Leading the music is different from singing with the congregation. One major difference is that everybody is singing toward me. The sound is focused toward the podium, which is where the chorister stands. I found myself singing louder than I usually do (and I'm not usually a shy singer). The congregation seemed to sing louder to drown me out. Most of our songs were of the enthusiastic nature, so "loud" worked for everybody.
Leading the music also means I get to pick the tempo. If the organist slows down, I tend to just follow along, but she seemed to like the pace, too. Since the songs were enthusiastic, "fast" worked well with "loud."
Since the congregation is facing me, that also means that I'm facing them. I enjoy watching the congregation sing. I pick out faces and watch how they are responding to the music. Lots of beaming countenances during our loud, fast version of "The Spirit of God."

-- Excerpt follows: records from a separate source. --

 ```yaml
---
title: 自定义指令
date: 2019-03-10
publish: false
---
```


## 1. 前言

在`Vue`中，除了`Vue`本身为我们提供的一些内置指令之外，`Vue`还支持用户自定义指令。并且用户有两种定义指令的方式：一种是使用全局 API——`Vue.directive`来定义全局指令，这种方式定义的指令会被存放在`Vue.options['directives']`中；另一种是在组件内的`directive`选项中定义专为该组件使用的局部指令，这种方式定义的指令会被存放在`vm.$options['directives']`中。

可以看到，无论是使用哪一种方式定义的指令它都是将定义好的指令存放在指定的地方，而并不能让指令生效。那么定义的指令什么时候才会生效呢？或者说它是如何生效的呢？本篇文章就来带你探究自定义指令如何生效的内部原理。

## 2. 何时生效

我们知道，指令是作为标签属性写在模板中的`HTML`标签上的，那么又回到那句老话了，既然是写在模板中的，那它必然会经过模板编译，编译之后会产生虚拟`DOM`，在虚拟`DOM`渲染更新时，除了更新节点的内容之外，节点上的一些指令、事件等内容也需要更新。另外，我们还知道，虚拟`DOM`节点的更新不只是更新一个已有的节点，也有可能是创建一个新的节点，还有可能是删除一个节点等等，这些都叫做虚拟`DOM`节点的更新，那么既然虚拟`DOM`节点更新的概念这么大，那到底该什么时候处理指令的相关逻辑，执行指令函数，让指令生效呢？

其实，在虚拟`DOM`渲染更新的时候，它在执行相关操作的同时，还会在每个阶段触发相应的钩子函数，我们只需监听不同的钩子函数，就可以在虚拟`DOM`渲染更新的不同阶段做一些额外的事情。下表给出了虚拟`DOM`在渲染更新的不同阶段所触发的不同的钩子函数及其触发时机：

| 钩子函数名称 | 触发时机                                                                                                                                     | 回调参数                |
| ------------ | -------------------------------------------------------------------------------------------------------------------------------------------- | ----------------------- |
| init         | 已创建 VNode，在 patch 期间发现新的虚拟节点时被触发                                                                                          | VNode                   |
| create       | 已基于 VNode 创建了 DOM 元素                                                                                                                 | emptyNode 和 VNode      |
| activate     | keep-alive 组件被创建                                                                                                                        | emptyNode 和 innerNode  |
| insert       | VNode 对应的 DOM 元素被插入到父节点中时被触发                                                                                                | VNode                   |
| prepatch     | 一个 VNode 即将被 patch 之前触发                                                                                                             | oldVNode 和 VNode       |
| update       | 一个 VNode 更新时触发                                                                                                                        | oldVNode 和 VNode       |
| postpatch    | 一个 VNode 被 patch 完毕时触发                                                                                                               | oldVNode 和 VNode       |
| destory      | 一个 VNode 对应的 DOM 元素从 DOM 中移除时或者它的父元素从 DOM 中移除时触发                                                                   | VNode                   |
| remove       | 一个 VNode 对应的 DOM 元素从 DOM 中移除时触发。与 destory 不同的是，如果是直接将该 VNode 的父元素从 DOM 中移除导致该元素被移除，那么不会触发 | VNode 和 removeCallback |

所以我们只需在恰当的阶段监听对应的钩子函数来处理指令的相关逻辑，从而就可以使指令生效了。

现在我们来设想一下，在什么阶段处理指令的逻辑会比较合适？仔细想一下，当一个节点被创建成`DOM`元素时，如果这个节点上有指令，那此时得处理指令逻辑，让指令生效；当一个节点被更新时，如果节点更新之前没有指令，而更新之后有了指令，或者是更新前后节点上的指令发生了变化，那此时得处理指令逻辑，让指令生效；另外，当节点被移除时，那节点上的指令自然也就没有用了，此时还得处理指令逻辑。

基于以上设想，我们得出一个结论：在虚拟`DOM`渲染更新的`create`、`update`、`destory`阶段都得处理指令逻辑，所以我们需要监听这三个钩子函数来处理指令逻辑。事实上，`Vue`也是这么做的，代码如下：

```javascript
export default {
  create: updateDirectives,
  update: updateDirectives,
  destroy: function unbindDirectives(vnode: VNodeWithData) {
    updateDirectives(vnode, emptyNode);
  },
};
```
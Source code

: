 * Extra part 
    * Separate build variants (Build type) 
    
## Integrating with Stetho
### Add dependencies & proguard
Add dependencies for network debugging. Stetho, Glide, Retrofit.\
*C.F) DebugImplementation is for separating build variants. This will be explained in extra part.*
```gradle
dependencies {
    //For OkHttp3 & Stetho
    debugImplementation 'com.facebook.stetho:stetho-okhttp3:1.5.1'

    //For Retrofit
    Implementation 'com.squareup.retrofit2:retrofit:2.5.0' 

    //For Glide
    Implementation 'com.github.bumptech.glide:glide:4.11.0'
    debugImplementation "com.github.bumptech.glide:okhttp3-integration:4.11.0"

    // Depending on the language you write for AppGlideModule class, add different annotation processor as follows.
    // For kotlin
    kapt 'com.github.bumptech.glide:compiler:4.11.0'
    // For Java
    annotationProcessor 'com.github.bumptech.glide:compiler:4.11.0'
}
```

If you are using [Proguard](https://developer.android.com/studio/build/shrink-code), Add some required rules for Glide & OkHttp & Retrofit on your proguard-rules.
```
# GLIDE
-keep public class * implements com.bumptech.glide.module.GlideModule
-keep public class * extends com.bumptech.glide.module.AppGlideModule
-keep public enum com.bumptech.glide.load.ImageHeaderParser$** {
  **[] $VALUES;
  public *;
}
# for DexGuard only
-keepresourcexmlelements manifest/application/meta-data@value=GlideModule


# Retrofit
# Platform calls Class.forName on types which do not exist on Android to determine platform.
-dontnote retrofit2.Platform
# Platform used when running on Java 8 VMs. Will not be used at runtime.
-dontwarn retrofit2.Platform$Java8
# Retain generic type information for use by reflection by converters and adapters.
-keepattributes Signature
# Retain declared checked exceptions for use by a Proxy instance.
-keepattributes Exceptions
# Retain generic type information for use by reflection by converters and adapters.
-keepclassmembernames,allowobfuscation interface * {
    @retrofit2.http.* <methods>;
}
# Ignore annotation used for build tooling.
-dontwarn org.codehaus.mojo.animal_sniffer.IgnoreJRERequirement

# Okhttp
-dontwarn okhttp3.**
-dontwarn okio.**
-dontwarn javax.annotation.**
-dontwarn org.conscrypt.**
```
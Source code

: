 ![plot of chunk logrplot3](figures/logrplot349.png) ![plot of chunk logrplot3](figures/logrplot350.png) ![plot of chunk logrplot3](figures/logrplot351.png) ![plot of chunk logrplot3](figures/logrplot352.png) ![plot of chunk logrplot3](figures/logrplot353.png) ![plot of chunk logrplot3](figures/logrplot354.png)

The best thing about leading the music, though, is that my whole body is singing the song, not just my brain and my voice and my breathing. Leading the music means a lot of flailing, but it's rhythmic flailing, and it connects my self with the music and the message in a way that just singing doesn't. It's really cool to be fully engaged with
"And then, wondrous story, the Lord in his glory, will come in his pow'r in the beautiful day."I just can't be immersed in a song like that and not be joyous about it.
Later in the day, I had another transcendent experience with full-body singing. I saw Bruce Springsteen at Jazzfest in New Orleans. After all that's happened here, and how hopeless things still seem sometimes, he sang "My City of Ruins," and the audience wept, and raised hands in Hosanna during the chorus,
Come on, rise up! Come on, rise up!I'm not much of a fan of popular praise and worship music; I think it's manipulative. I do sometimes wish, though, that there was a way that more people could experience, during a normal sacrament meeting, how profound it can feel to become part of the music. Because not everybody gets to be the chorister, or to pray in unison a song for the healing of your city on a beautiful spring day.
Come on, rise up! Come on, rise up!
Come on, rise up! Come on, rise up!
4 comments:
Neat.
"The congregation seemed to sing louder to drown me out."
Garrison Keillor had a Lake Wobegon episode about that. He expressed gratitude that she brought the best out of them.
I have always dreamed of singing "The Spirit of God" at the proper speed. There's nothing worse than sitting, watching the music leader on the stand with a beatific, spacy smile while she (or he) conducts that particular song like a dirge.
Finally, Ann, you're permablogging somewhere. It's about time.
Oh, man, I saw Bruce Springsteen singing some of those songs on Good Morning America and it looked so cool.
I love that kind of music, it has a beat.
I sort of move my whole body to the beat when I lead the music. It's unavoidable. I have rhythm. Can't sing worth a damn, but I have rhythm.